- _Problem_
Please copy out every line in the entries that includes the word "types".

━━━

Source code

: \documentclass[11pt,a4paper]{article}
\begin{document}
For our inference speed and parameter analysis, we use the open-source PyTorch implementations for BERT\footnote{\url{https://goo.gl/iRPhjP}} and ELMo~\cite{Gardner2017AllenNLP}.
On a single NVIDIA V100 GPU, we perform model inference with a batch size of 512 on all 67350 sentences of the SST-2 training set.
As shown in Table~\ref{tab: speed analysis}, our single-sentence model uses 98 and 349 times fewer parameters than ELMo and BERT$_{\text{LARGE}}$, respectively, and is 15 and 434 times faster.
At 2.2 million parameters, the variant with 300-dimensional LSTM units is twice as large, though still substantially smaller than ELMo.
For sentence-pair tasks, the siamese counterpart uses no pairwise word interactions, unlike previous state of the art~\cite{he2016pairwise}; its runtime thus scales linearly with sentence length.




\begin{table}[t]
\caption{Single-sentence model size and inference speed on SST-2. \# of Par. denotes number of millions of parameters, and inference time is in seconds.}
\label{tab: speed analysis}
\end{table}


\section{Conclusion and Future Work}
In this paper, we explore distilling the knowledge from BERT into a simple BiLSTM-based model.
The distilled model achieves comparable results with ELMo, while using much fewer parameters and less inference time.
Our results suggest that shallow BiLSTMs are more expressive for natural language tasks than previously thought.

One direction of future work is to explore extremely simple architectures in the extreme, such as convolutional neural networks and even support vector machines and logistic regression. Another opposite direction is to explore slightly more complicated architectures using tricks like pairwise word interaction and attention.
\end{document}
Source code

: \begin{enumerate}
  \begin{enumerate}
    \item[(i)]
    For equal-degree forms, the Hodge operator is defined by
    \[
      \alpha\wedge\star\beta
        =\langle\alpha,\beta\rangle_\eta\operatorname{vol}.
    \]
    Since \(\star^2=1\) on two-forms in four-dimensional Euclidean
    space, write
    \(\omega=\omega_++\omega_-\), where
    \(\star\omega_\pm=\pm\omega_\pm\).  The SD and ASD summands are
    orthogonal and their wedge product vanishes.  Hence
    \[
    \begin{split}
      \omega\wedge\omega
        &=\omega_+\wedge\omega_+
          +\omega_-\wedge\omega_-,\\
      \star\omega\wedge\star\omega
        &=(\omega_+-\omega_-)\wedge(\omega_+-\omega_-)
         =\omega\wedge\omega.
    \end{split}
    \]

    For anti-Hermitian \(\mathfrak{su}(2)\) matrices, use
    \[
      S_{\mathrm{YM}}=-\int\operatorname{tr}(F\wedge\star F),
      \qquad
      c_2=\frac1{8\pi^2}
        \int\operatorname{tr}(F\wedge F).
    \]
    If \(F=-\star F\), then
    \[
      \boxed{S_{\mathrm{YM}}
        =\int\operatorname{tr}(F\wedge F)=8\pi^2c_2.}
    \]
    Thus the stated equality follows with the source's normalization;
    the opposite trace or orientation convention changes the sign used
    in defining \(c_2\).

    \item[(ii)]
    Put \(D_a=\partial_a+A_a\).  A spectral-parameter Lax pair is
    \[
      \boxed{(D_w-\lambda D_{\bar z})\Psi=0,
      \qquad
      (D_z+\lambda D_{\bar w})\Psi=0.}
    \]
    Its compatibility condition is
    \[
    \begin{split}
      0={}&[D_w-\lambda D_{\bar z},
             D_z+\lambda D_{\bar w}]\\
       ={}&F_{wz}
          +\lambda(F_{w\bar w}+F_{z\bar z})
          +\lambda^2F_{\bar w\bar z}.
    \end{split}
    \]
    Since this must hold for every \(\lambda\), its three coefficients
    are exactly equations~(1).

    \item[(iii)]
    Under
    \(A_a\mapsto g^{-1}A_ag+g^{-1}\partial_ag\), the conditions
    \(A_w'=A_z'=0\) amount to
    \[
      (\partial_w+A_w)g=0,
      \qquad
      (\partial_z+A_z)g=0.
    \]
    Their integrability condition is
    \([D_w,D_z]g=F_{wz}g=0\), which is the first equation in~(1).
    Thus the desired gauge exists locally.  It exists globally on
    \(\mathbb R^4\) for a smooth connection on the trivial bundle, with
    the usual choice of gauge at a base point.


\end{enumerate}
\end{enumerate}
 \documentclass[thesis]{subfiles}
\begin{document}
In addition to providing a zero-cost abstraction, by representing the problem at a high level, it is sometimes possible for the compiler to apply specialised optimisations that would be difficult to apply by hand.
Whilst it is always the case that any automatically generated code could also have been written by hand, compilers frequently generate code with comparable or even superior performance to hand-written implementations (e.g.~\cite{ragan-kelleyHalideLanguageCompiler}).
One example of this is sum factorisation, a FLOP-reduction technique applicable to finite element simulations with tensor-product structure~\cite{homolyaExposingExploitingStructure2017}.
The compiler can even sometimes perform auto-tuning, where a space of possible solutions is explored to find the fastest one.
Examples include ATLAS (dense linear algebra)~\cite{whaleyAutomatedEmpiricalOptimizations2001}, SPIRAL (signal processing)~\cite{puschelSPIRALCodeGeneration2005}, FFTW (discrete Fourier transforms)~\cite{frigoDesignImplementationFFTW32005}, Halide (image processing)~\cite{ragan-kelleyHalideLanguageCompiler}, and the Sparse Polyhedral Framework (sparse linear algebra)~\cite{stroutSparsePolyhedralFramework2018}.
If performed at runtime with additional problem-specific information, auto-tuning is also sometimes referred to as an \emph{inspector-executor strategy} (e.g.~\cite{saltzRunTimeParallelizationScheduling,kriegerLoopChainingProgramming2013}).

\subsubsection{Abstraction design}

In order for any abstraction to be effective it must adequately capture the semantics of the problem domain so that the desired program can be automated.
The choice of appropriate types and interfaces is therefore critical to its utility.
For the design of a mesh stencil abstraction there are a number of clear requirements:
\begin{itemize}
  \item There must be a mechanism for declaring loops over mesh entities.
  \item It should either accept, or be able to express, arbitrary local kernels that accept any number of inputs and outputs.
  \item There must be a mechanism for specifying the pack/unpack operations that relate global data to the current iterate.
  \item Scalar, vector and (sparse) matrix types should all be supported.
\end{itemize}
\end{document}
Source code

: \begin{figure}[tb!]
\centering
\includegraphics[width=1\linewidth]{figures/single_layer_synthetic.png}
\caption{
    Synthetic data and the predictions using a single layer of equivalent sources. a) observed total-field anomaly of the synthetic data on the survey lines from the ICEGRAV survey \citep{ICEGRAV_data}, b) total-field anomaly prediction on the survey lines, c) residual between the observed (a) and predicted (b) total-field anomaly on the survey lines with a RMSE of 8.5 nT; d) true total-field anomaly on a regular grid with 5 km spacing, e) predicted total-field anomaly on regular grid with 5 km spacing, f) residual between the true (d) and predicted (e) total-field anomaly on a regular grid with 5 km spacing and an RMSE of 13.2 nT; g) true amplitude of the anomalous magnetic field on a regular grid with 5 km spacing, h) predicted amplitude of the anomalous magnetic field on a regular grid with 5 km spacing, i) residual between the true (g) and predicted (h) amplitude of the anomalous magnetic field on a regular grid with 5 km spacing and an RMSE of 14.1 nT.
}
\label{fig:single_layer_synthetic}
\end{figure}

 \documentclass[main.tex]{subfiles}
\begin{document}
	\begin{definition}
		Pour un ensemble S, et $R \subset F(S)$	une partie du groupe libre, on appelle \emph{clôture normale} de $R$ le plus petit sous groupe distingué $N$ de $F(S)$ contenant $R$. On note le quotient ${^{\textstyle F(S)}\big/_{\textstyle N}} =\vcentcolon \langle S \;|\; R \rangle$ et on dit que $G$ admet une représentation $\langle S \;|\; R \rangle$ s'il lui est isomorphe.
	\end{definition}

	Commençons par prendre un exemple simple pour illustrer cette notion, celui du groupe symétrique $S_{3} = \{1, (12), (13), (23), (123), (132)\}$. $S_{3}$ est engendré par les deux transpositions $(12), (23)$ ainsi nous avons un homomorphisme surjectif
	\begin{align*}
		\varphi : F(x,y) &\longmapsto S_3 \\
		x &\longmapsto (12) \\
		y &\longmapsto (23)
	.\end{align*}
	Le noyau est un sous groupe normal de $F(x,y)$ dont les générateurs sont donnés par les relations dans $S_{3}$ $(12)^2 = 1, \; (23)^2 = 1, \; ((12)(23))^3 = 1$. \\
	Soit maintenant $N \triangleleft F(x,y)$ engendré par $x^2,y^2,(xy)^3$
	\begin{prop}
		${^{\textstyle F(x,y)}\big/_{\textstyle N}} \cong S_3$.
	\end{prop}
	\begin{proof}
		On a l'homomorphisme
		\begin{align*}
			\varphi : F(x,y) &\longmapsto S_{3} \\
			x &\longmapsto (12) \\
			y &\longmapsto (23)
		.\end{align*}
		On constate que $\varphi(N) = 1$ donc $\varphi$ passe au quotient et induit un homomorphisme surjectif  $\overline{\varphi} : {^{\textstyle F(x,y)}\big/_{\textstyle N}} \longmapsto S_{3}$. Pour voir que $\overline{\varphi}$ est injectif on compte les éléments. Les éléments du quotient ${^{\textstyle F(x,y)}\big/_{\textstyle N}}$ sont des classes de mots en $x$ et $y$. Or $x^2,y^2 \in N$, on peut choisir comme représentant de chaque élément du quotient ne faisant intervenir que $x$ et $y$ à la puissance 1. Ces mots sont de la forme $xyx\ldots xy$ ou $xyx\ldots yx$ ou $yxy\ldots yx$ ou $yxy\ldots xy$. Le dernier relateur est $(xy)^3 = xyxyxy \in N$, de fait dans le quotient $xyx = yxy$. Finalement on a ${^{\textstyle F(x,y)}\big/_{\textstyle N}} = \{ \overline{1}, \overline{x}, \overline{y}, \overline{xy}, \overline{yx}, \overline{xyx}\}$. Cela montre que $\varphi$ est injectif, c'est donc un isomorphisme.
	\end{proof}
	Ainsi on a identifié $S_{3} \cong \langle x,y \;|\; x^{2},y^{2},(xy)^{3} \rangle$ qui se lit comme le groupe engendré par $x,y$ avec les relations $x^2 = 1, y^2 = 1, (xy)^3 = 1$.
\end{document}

━━━

- _Worked solution_
The choice of appropriate types and interfaces is therefore critical to its utility.
  \item Scalar, vector and (sparse) matrix types should all be supported.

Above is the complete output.